Review: Bobby & Amy at Pleasance Courtyard

When Emily Jenkins picked up her Fringe First award for this invigorating two-hander, she talked about the theatres that had turned the play down on the basis that, beautiful writing aside, the subject matter wasn’t relevant to their audiences. In the end, she went ahead and staged it herself. And very good she did too, because Bobby & Amy is a play that deserves to be seen by audiences anywhere.

In some ways, it’s odd to think it irrelevant because its backdrop is the foot-and-mouth crisis of 2001, an outbreak that affected everyone in the country. The mass slaughter of animals and the burning of the fields obviously had a particularly devastating impact on farming communities, but in a nation reliant on agriculture, its implications were widespread.

The charm of the play, however, is that it avoids a detailed discussion of the crisis, focusing instead on a tale of two Cotswolds teenagers coming of age in a countryside that is changing around them.

Played with astonishing precision by Kimberly Jarvis and Will Howard, they are misfits who find companionship in their outsider status. She is forever keeping her distance from a gang of bullying girls who sneer at her lack of conformity. He is on the autistic spectrum and more at home with numbers than the confusing world of people. As the play goes on, a relationship that starts reluctantly blossoms into something heartfelt – a shield against an uncaring world.

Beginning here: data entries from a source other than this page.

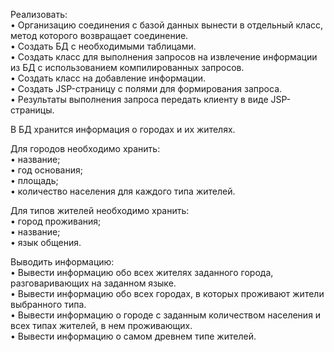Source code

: Реализовать:<br/>
• Организацию соединения с базой данных вынести в отдельный класс, метод которого возвращает соединение.<br/>
• Создать БД с необходимыми таблицами.<br/>
• Создать класс для выполнения запросов на извлечение информации из БД с использованием компилированных запросов.<br/>
• Создать класс на добавление информации.<br/>
• Создать JSP-страницу с полями для формирования запроса.<br/>
• Результаты выполнения запроса передать клиенту в виде JSP-страницы.<br/>

В БД хранится информация о городах и их жителях.<br/>

Для городов необходимо хранить:<br/>
• название;<br/>
• год основания;<br/>
• площадь;<br/>
• количество населения для каждого типа жителей.<br/>

Для типов жителей необходимо хранить:<br/>
• город проживания;<br/>
• название;<br/>
• язык общения.<br/>

Выводить информацию:<br/>
• Вывести информацию обо всех жителях заданного города, разговаривающих на заданном языке.<br/>
• Вывести информацию обо всех городах, в которых проживают жители выбранного типа.<br/>
• Вывести информацию о городе с заданным количеством населения и всех типах жителей, в нем проживающих.<br/>
• Вывести информацию о самом древнем типе жителей.<br/>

In the playwright’s bare-bones, actor-centred production, Jarvis and Howard switch deftly through a cast of supporting roles, creating a vivid sense not just of the people but the whole local economy, from tractor driver to chip-shop owner. As the disease takes hold and the children’s stomping ground becomes forbidden territory, so the use – and abuse – of the land becomes a political issue. The end is too ambivalent to be called happy but, with spark and poetry, it demonstrates the importance of fighting to protect the environment.